My poor plakat fella is running himself ragged. He can't keep his eggs in the nest. He has a decent nest but it's like the eggs won't stick to the bubbles. He gathers them and spits them back up there but they just fall out again. There is probably a hundred eggs on the floor under the nest. He is usually a nice steel blue but he's quite pale now. I think he's stressed out over these eggs not staying put. The filter is off so is there anything I can add to the water to make the bubbles stickier? I have some chlorophyll powder...


----------



## GunsABlazin (Jun 1, 2011)

How is the humidaty in the tank?


----------



## LebronTheBetta (Apr 23, 2012)

That's what they do. I don't think you can interfere with this. Unless there are things causing this to happen. Most of the time the Nests are pretty strong.


----------



## KadenJames (Mar 23, 2012)

This is exactly the reason why we condition the fish- the poor males go through quite the ordeal. Just as Lebron said, there isn't anything you can do. If he's a first time breeder, he may just need to figure out how to properly wedge the fry into the nest enough to keep them afloat. I had a first time male who would gather all of the fry into his mouth (an amazing amount, might I add,) and he'd literally go "PUH!" and spit them _at_ the nest, hoping they'd somehow magically stay put. Of course, they'd all just swirl around, then slowly sink to the bottom. After a minute or so of staring at them like this (-_-) he'd repeat the process over again. Needless to say, he was completely drained of energy when the fry reached free swimming.

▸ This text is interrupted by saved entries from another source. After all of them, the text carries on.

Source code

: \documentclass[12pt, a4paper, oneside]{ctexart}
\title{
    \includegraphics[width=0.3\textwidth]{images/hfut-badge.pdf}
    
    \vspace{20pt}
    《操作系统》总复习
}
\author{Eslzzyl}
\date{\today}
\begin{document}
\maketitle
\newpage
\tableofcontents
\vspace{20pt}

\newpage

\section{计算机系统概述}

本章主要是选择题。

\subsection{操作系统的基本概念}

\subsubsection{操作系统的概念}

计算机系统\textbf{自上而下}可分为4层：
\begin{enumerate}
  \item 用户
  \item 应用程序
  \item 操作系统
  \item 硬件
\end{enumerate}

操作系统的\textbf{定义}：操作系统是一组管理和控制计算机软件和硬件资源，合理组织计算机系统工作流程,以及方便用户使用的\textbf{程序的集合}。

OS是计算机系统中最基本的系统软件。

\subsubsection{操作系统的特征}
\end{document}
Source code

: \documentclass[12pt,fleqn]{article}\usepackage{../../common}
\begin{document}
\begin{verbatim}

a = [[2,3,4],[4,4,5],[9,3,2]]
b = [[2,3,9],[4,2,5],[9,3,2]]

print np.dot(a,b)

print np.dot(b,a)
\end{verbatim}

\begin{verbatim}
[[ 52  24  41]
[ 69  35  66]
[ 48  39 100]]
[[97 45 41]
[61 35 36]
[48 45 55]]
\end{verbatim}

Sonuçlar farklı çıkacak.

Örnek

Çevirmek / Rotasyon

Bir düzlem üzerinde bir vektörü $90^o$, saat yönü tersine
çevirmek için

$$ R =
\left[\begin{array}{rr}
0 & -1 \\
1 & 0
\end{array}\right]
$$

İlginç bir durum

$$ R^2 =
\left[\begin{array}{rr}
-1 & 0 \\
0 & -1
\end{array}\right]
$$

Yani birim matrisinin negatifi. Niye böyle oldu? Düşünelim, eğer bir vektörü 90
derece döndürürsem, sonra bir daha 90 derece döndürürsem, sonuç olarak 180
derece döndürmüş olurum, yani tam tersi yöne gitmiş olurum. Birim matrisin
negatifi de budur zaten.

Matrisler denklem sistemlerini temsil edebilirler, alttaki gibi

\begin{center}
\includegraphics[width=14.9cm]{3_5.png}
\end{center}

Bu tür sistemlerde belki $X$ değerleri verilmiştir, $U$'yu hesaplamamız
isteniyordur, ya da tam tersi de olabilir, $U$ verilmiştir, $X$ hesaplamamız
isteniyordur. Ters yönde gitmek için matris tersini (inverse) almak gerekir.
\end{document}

The fry will be okay on the bottom, so long as he doesn't give up scooping them into his mouth and bringing them to the surface. At the same time he cleans them, keeping fungus from forming on them. I recommend adding indian almond leaves to the tank, as they benefit both fry and dad.


----------



## Ilikebutterflies (May 19, 2012)

I am using betta spa in the tank. He just can't seem to get it right. I think he's losing his mind trying to wrangle 100 eggs that won't stay put! My first spawn went well. The eggs stuck like glue. Unfortunately the next day most of the eggs had been eaten so I pulled the male out of the tank before he could eat the rest-he left around 30 eggs that I could count. Those were anchored in the nest though...I figured they wouldn't survive but I have still have close to 30 week old fry out of that batch! I have my fingers crossed they make it another week. I couldn't handle the yuck on the bottom of the tank so I turkey basted out most of it and added 1 gallon of aged treated water.


----------



## ihatefirewalls (Jun 23, 2012)

You can try saran wrap (with a few holes or a small gap) over the tank to increase the humidity.

I've also heard of people manually hatching abandoned eggs by leaving them in a quarter inch of water... Might be worth a try as a last resort.


----------



## Ilikebutterflies (May 19, 2012)

He must have done a fair enough job tending the eggs because now there are babies EVERYWHERE. Literally everywhere. They are all over the floating plants, in the nest and all along the walls of the tank. Best of all he seems relaxed now. He swims around and appears to check on his kids. He has spit a few at the plants. I think he actually spit the eggs at the plants too because yesterday there were eggs in them. I guess he gave up spitting them at the bubble nest...cause it just wasn't working, lol.


----------



## WetBetta (Jul 1, 2012)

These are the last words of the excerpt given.